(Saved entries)
########################################
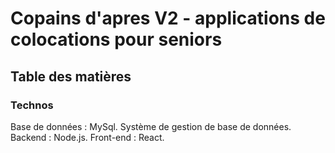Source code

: # Copains d'apres V2 - applications de colocations pour seniors
## Table des matières
### Technos
Base de données : MySql.
Système de gestion de base de données.
Backend : Node.js.
Front-end : React.


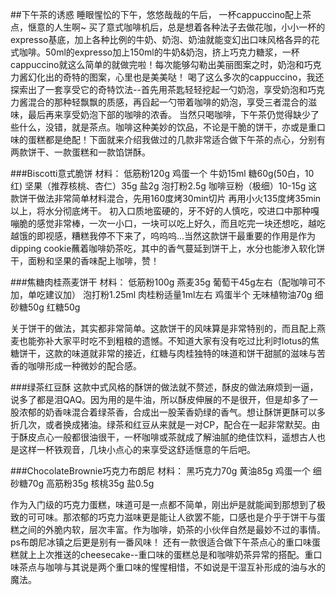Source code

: ##下午茶的诱惑
睡眼惺忪的下午，悠悠哉哉的午后，
一杯cappuccino配上茶点，惬意的人生啊~
买了意式咖啡机后，总是想着各种法子去做花咖，小小一杯的expresso基底，加上各种比例的牛奶、奶泡、奶油就能变幻出口味风格各异的花式咖啡。50ml的expresso加上150ml的牛奶&奶泡，挤上巧克力糖浆，一杯cappuccino就这么简单的就做完啦！每次能够勾勒出美丽图案之时，奶泡和巧克力酱幻化出的奇特的图案，心里也是美美哒！
喝了这么多次的cappuccino，我还探索出了一套享受它的奇特饮法--首先用茶匙轻轻挖起一勺奶泡，享受奶泡和巧克力酱混合的那种轻飘飘的质感，再舀起一勺带着咖啡的奶泡，享受三者混合的滋味，最后再来享受奶泡下部的咖啡的浓香。
当然只喝咖啡，下午茶仍觉得缺少了些什么，没错，就是茶点。咖啡这种美妙的饮品，不论是干脆的饼干，亦或是重口味的蛋糕都是绝配！下面就来介绍我做过的几款非常适合做下午茶的点心，分别有两款饼干、一款蛋糕和一款馅饼酥。

###Biscotti意式脆饼
材料：
低筋粉120g 鸡蛋一个 牛奶15ml 糖60g(50白，10红)
坚果（推荐核桃、杏仁）35g 盐2g 泡打粉2.5g
咖啡豆粉（极细）10-15g
这款饼干做法非常简单材料混合，先用160度烤30min切片
再用小火135度烤35min以上，将水分彻底烤干。
初入口质地蛮硬的，牙不好的人慎吃，咬进口中那种嘎嘣脆的感觉非常棒，一次一小口，一块可以吃上好久，而且吃完一块还想吃，越吃越饿的即视感，糟糕我停不下来了，呜呜呜...当然这款饼干最重要的作用是作为dipping cookie蘸着咖啡奶茶吃，其中的香气蔓延到饼干上，水分也能渗入软化饼干，面粉和坚果的香味配上咖啡，赞！

###焦糖肉桂燕麦饼干
材料：
低筋粉100g 燕麦35g 葡萄干45g左右（配咖啡可不加，单吃建议加）
泡打粉1.25ml 肉桂粉适量1ml左右 鸡蛋半个 无味植物油70g
细砂糖50g 红糖50g

关于饼干的做法，其实都非常简单。这款饼干的风味算是非常特别的，而且配上燕麦也能弥补大家平时吃不到粗粮的遗憾。不知道大家有没有吃过比利时lotus的焦糖饼干，这款的味道就非常的接近，红糖与肉桂独特的味道和饼干甜腻的滋味与苦香的咖啡形成一种微妙的配合感。

###绿茶红豆酥
这款中式风格的酥饼的做法就不赘述，酥皮的做法麻烦到一逼，说多了都是泪QAQ。因为用的是牛油，所以酥皮伸展的不是很开，但是却多了一股浓郁的奶香味混合着绿茶香，合成出一股茉香奶绿的香气。想让酥饼更酥可以多折几次，或者换成猪油。绿茶和红豆从来就是一对CP，配合在一起非常默契。由于酥皮点心一般都很油很干，一杯咖啡或茶就成了解油腻的绝佳饮料，遥想古人也是这样一杯铁观音，几块小点心的来享受这舒适惬意的午后吧。

###ChocolateBrownie巧克力布朗尼
材料：
黑巧克力70g 黄油85g 鸡蛋一个 细砂糖70g
高筋粉35g 核桃35g 盐0.5g

作为入门级的巧克力蛋糕，味道可是一点都不简单，刚出炉是就能闻到那想到了极致的可可味。那浓郁的巧克力滋味更是能让人欲罢不能，口感也是介乎于饼干与蛋糕之间的外脆内软，层次丰富。作为咖啡，奶茶的小伙伴自然是最妙不过的事情。ps布朗尼冰镇之后更是别有一番风味！
还有一款很适合做下午茶点心的重口味蛋糕就上上次推送的cheesecake--重口味的蛋糕总是和咖啡奶茶异常的搭配。重口味茶点与咖啡与其说是两个重口味的惺惺相惜，不如说是干湿互补形成的油与水的魔法。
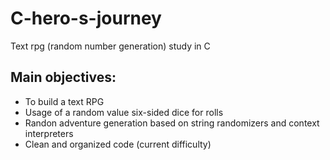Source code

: # C-hero-s-journey
Text rpg (random number generation) study in C

## Main objectives: 
 - To build a text RPG
 - Usage of a random value six-sided dice for rolls
 - Randon adventure generation based on string randomizers and context interpreters
 - Clean and organized code (current difficulty)
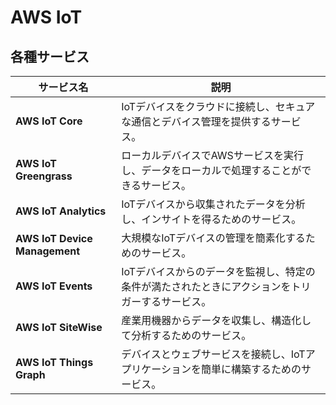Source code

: # AWS IoT

## 各種サービス

| サービス名 | 説明 |
|------------|------|
| **AWS IoT Core** | IoTデバイスをクラウドに接続し、セキュアな通信とデバイス管理を提供するサービス。 |
| **AWS IoT Greengrass** | ローカルデバイスでAWSサービスを実行し、データをローカルで処理することができるサービス。 |
| **AWS IoT Analytics** | IoTデバイスから収集されたデータを分析し、インサイトを得るためのサービス。 |
| **AWS IoT Device Management** | 大規模なIoTデバイスの管理を簡素化するためのサービス。 |
| **AWS IoT Events** | IoTデバイスからのデータを監視し、特定の条件が満たされたときにアクションをトリガーするサービス。 |
| **AWS IoT SiteWise** | 産業用機器からデータを収集し、構造化して分析するためのサービス。 |
| **AWS IoT Things Graph** | デバイスとウェブサービスを接続し、IoTアプリケーションを簡単に構築するためのサービス。 |


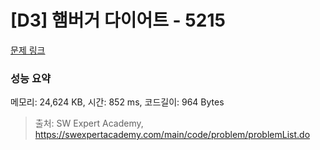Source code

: # [D3] 햄버거 다이어트 - 5215 

[문제 링크](https://swexpertacademy.com/main/code/problem/problemDetail.do?contestProbId=AWT-lPB6dHUDFAVT) 

### 성능 요약

메모리: 24,624 KB, 시간: 852 ms, 코드길이: 964 Bytes



> 출처: SW Expert Academy, https://swexpertacademy.com/main/code/problem/problemList.do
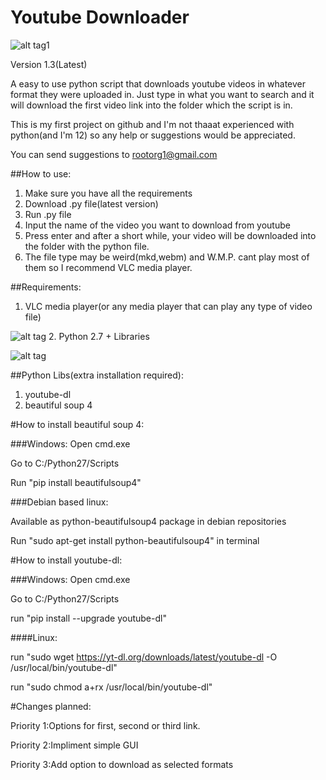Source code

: # Youtube Downloader

![alt tag1](http://root32.comlu.com/images/youdownload.jpg)

Version 1.3(Latest)

A easy to use python script that downloads youtube videos in whatever format they were uploaded in. Just type in what you want to search and it will download the first video link into the folder which the script is in.

This is my first project on github and I'm not thaaat experienced with python(and I'm 12) so any help or suggestions would be appreciated.

You can send suggestions to rootorg1@gmail.com

##How to use:

1. Make sure you have all the requirements
2. Download .py file(latest version)
3. Run .py file
4. Input the name of the video you want to download from youtube
5. Press enter and after a short while, your video will be downloaded into the folder with the python file.
6. The file type may be weird(mkd,webm) and W.M.P. cant play most of them so I recommend VLC media player.

##Requirements:
1. VLC media player(or any media player that can play any type of video file)

![alt tag](http://getpcsoft.wikisend.com/img_howto/0/309/vlc%20media%20player.jpg)
2. Python 2.7 + Libraries

![alt tag](https://s3.amazonaws.com/codementor_content/Python+Martijn+Office+Hour/Python_logo_and_wordmark.png)

##Python Libs(extra installation required):
1. youtube-dl
2. beautiful soup 4

#How to install beautiful soup 4:

###Windows:
Open cmd.exe

Go to C:/Python27/Scripts

Run "pip install beautifulsoup4"

###Debian based linux:

Available as python-beautifulsoup4 package in debian repositories

Run "sudo apt-get install python-beautifulsoup4" in terminal

#How to install youtube-dl:

###Windows:
Open cmd.exe

Go to C:/Python27/Scripts

run "pip install --upgrade youtube-dl"

####Linux:

run "sudo wget https://yt-dl.org/downloads/latest/youtube-dl -O /usr/local/bin/youtube-dl"

run "sudo chmod a+rx /usr/local/bin/youtube-dl"

#Changes planned:

Priority 1:Options for first, second or third link.

Priority 2:Impliment simple GUI

Priority 3:Add option to download as selected formats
########################################
Instructions for the task - Search the records above for "données". Copy each line where it is found.

Written response -
Base de données : MySql.
Système de gestion de base de données.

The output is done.